■ To do
Give back every record precisely.

[Provided material — start]

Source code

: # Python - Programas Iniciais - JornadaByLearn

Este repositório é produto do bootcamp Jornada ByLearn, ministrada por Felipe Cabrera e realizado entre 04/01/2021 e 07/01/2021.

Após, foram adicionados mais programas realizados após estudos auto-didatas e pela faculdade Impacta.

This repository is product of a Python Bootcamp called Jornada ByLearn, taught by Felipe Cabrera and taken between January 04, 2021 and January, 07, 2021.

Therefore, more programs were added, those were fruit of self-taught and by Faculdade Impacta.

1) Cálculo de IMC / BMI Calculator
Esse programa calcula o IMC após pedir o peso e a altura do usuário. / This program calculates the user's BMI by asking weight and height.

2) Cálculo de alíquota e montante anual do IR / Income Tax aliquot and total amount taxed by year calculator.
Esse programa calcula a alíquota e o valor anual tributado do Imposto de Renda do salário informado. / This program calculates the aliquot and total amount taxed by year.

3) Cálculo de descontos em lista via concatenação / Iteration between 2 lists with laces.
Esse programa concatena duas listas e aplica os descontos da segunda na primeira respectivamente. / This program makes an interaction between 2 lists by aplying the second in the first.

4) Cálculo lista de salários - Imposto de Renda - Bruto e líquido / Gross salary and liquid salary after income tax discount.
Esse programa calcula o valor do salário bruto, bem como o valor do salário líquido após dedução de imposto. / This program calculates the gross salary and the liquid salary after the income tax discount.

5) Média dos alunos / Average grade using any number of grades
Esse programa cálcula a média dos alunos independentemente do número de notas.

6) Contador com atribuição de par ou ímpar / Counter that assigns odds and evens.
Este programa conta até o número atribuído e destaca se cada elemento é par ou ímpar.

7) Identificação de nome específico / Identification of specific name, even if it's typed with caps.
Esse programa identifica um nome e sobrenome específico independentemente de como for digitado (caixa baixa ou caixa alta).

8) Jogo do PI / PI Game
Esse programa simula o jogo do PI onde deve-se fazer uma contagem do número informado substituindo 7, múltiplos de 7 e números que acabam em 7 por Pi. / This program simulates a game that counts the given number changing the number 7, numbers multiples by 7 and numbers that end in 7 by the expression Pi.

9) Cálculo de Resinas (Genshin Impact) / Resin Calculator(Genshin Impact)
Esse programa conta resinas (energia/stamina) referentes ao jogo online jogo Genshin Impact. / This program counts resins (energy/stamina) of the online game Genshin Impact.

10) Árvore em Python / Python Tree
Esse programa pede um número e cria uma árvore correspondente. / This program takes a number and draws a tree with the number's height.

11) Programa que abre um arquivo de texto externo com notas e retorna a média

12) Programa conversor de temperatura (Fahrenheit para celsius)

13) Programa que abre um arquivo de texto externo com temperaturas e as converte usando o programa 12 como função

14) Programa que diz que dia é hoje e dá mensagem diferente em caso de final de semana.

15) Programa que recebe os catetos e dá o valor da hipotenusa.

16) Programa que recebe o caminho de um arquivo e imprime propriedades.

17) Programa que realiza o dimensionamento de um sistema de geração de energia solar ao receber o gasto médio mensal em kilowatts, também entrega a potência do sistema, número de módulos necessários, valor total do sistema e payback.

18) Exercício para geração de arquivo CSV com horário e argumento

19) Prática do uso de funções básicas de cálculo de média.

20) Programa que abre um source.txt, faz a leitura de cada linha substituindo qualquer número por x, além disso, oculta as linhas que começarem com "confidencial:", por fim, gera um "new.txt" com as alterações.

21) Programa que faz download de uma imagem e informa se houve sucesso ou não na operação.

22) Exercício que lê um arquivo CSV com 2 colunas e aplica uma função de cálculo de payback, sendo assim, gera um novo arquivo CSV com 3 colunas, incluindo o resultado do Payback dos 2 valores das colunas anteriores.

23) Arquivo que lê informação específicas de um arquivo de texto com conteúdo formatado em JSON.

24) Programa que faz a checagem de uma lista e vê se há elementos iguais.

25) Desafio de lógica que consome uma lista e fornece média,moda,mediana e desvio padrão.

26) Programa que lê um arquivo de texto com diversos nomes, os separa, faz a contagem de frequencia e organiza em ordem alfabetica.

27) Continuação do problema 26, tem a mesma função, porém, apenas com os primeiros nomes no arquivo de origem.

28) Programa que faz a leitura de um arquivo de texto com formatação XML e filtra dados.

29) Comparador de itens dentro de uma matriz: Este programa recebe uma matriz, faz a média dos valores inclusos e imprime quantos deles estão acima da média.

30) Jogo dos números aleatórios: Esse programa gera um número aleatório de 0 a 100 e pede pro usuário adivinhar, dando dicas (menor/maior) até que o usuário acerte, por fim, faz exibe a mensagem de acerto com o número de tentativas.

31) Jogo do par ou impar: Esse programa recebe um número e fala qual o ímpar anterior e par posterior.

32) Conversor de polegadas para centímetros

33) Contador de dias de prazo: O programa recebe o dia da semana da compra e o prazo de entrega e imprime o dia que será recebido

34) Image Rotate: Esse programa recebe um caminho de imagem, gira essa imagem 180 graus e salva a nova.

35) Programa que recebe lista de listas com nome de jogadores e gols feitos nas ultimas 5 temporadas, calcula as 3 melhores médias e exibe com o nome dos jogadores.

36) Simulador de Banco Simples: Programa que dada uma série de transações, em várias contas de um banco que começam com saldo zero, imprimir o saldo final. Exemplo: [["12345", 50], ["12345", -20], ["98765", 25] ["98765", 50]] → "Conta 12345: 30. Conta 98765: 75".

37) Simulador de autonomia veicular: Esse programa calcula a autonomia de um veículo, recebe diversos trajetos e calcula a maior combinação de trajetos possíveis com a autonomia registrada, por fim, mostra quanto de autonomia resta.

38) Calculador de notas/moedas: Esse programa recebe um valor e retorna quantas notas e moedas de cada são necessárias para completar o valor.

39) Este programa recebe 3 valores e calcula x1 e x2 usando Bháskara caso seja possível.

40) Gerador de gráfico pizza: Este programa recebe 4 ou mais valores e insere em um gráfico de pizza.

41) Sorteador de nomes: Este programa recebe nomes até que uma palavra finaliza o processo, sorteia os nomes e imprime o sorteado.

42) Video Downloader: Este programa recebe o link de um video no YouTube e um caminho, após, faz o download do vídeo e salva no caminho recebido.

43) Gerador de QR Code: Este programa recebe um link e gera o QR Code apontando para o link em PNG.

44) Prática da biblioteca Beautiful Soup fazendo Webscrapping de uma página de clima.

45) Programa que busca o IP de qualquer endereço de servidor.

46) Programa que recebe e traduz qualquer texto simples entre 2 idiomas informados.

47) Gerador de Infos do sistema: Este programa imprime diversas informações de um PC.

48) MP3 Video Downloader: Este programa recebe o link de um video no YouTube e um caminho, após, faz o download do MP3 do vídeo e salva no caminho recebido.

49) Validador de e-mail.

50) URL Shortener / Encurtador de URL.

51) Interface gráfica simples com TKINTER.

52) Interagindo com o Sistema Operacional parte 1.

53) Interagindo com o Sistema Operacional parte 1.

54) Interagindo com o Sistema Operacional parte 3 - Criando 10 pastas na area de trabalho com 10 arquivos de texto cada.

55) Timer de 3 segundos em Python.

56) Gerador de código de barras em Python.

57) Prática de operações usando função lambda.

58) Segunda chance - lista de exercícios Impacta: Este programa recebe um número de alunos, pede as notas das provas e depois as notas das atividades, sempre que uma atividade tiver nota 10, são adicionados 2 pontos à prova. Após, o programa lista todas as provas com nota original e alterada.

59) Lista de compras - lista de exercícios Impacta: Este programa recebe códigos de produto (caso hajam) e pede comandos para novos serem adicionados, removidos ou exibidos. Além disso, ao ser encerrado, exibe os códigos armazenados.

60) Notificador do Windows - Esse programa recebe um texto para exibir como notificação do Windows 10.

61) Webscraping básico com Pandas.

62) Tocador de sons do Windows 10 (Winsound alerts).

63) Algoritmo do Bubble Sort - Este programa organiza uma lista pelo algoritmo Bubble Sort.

[Provided material — finish]

■ Worked solution
Source code

: # Python - Programas Iniciais - JornadaByLearn

Este repositório é produto do bootcamp Jornada ByLearn, ministrada por Felipe Cabrera e realizado entre 04/01/2021 e 07/01/2021.

Após, foram adicionados mais programas realizados após estudos auto-didatas e pela faculdade Impacta.

This repository is product of a Python Bootcamp called Jornada ByLearn, taught by Felipe Cabrera and taken between January 04, 2021 and January, 07, 2021.

Therefore, more programs were added, those were fruit of self-taught and by Faculdade Impacta.

1) Cálculo de IMC / BMI Calculator
Esse programa calcula o IMC após pedir o peso e a altura do usuário. / This program calculates the user's BMI by asking weight and height.

2) Cálculo de alíquota e montante anual do IR / Income Tax aliquot and total amount taxed by year calculator.
Esse programa calcula a alíquota e o valor anual tributado do Imposto de Renda do salário informado. / This program calculates the aliquot and total amount taxed by year.

3) Cálculo de descontos em lista via concatenação / Iteration between 2 lists with laces.
Esse programa concatena duas listas e aplica os descontos da segunda na primeira respectivamente. / This program makes an interaction between 2 lists by aplying the second in the first.

4) Cálculo lista de salários - Imposto de Renda - Bruto e líquido / Gross salary and liquid salary after income tax discount.
Esse programa calcula o valor do salário bruto, bem como o valor do salário líquido após dedução de imposto. / This program calculates the gross salary and the liquid salary after the income tax discount.

5) Média dos alunos / Average grade using any number of grades
Esse programa cálcula a média dos alunos independentemente do número de notas.

6) Contador com atribuição de par ou ímpar / Counter that assigns odds and evens.
Este programa conta até o número atribuído e destaca se cada elemento é par ou ímpar.

7) Identificação de nome específico / Identification of specific name, even if it's typed with caps.
Esse programa identifica um nome e sobrenome específico independentemente de como for digitado (caixa baixa ou caixa alta).

8) Jogo do PI / PI Game
Esse programa simula o jogo do PI onde deve-se fazer uma contagem do número informado substituindo 7, múltiplos de 7 e números que acabam em 7 por Pi. / This program simulates a game that counts the given number changing the number 7, numbers multiples by 7 and numbers that end in 7 by the expression Pi.

9) Cálculo de Resinas (Genshin Impact) / Resin Calculator(Genshin Impact)
Esse programa conta resinas (energia/stamina) referentes ao jogo online jogo Genshin Impact. / This program counts resins (energy/stamina) of the online game Genshin Impact.

10) Árvore em Python / Python Tree
Esse programa pede um número e cria uma árvore correspondente. / This program takes a number and draws a tree with the number's height.

11) Programa que abre um arquivo de texto externo com notas e retorna a média

12) Programa conversor de temperatura (Fahrenheit para celsius)

13) Programa que abre um arquivo de texto externo com temperaturas e as converte usando o programa 12 como função

14) Programa que diz que dia é hoje e dá mensagem diferente em caso de final de semana.

15) Programa que recebe os catetos e dá o valor da hipotenusa.

16) Programa que recebe o caminho de um arquivo e imprime propriedades.

17) Programa que realiza o dimensionamento de um sistema de geração de energia solar ao receber o gasto médio mensal em kilowatts, também entrega a potência do sistema, número de módulos necessários, valor total do sistema e payback.

18) Exercício para geração de arquivo CSV com horário e argumento

19) Prática do uso de funções básicas de cálculo de média.

20) Programa que abre um source.txt, faz a leitura de cada linha substituindo qualquer número por x, além disso, oculta as linhas que começarem com "confidencial:", por fim, gera um "new.txt" com as alterações.

21) Programa que faz download de uma imagem e informa se houve sucesso ou não na operação.

22) Exercício que lê um arquivo CSV com 2 colunas e aplica uma função de cálculo de payback, sendo assim, gera um novo arquivo CSV com 3 colunas, incluindo o resultado do Payback dos 2 valores das colunas anteriores.

23) Arquivo que lê informação específicas de um arquivo de texto com conteúdo formatado em JSON.

24) Programa que faz a checagem de uma lista e vê se há elementos iguais.

25) Desafio de lógica que consome uma lista e fornece média,moda,mediana e desvio padrão.

26) Programa que lê um arquivo de texto com diversos nomes, os separa, faz a contagem de frequencia e organiza em ordem alfabetica.

27) Continuação do problema 26, tem a mesma função, porém, apenas com os primeiros nomes no arquivo de origem.

28) Programa que faz a leitura de um arquivo de texto com formatação XML e filtra dados.

29) Comparador de itens dentro de uma matriz: Este programa recebe uma matriz, faz a média dos valores inclusos e imprime quantos deles estão acima da média.

30) Jogo dos números aleatórios: Esse programa gera um número aleatório de 0 a 100 e pede pro usuário adivinhar, dando dicas (menor/maior) até que o usuário acerte, por fim, faz exibe a mensagem de acerto com o número de tentativas.

31) Jogo do par ou impar: Esse programa recebe um número e fala qual o ímpar anterior e par posterior.

32) Conversor de polegadas para centímetros

33) Contador de dias de prazo: O programa recebe o dia da semana da compra e o prazo de entrega e imprime o dia que será recebido

34) Image Rotate: Esse programa recebe um caminho de imagem, gira essa imagem 180 graus e salva a nova.

35) Programa que recebe lista de listas com nome de jogadores e gols feitos nas ultimas 5 temporadas, calcula as 3 melhores médias e exibe com o nome dos jogadores.

36) Simulador de Banco Simples: Programa que dada uma série de transações, em várias contas de um banco que começam com saldo zero, imprimir o saldo final. Exemplo: [["12345", 50], ["12345", -20], ["98765", 25] ["98765", 50]] → "Conta 12345: 30. Conta 98765: 75".

37) Simulador de autonomia veicular: Esse programa calcula a autonomia de um veículo, recebe diversos trajetos e calcula a maior combinação de trajetos possíveis com a autonomia registrada, por fim, mostra quanto de autonomia resta.

38) Calculador de notas/moedas: Esse programa recebe um valor e retorna quantas notas e moedas de cada são necessárias para completar o valor.

39) Este programa recebe 3 valores e calcula x1 e x2 usando Bháskara caso seja possível.

40) Gerador de gráfico pizza: Este programa recebe 4 ou mais valores e insere em um gráfico de pizza.

41) Sorteador de nomes: Este programa recebe nomes até que uma palavra finaliza o processo, sorteia os nomes e imprime o sorteado.

42) Video Downloader: Este programa recebe o link de um video no YouTube e um caminho, após, faz o download do vídeo e salva no caminho recebido.

43) Gerador de QR Code: Este programa recebe um link e gera o QR Code apontando para o link em PNG.

44) Prática da biblioteca Beautiful Soup fazendo Webscrapping de uma página de clima.

45) Programa que busca o IP de qualquer endereço de servidor.

46) Programa que recebe e traduz qualquer texto simples entre 2 idiomas informados.

47) Gerador de Infos do sistema: Este programa imprime diversas informações de um PC.

48) MP3 Video Downloader: Este programa recebe o link de um video no YouTube e um caminho, após, faz o download do MP3 do vídeo e salva no caminho recebido.

49) Validador de e-mail.

50) URL Shortener / Encurtador de URL.

51) Interface gráfica simples com TKINTER.

52) Interagindo com o Sistema Operacional parte 1.

53) Interagindo com o Sistema Operacional parte 1.

54) Interagindo com o Sistema Operacional parte 3 - Criando 10 pastas na area de trabalho com 10 arquivos de texto cada.

55) Timer de 3 segundos em Python.

56) Gerador de código de barras em Python.

57) Prática de operações usando função lambda.

58) Segunda chance - lista de exercícios Impacta: Este programa recebe um número de alunos, pede as notas das provas e depois as notas das atividades, sempre que uma atividade tiver nota 10, são adicionados 2 pontos à prova. Após, o programa lista todas as provas com nota original e alterada.

59) Lista de compras - lista de exercícios Impacta: Este programa recebe códigos de produto (caso hajam) e pede comandos para novos serem adicionados, removidos ou exibidos. Além disso, ao ser encerrado, exibe os códigos armazenados.

60) Notificador do Windows - Esse programa recebe um texto para exibir como notificação do Windows 10.

61) Webscraping básico com Pandas.

62) Tocador de sons do Windows 10 (Winsound alerts).

63) Algoritmo do Bubble Sort - Este programa organiza uma lista pelo algoritmo Bubble Sort.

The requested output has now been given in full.